Your copy of the listing must be exact and must hold no images.

▶ **RECORDS TO PROCESS**
§ §

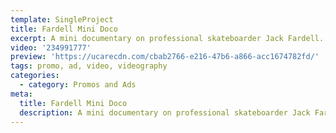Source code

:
```yaml
---
template: SingleProject
title: Fardell Mini Doco
excerpt: A mini documentary on professional skateboarder Jack Fardell.
video: '234991777'
preview: 'https://ucarecdn.com/cbab2766-e216-47b6-a866-acc1674782fd/'
tags: promo, ad, video, videography
categories:
  - category: Promos and Ads
meta:
  title: Fardell Mini Doco
  description: A mini documentary on professional skateboarder Jack Fardell.
---
```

§ §

▶ **EXERCISE OUTPUT**
Source code

:
```yaml
---
template: SingleProject
title: Fardell Mini Doco
excerpt: A mini documentary on professional skateboarder Jack Fardell.
video: '234991777'
preview: 'https://ucarecdn.com/cbab2766-e216-47b6-a866-acc1674782fd/'
tags: promo, ad, video, videography
categories:
  - category: Promos and Ads
meta:
  title: Fardell Mini Doco
  description: A mini documentary on professional skateboarder Jack Fardell.
---
```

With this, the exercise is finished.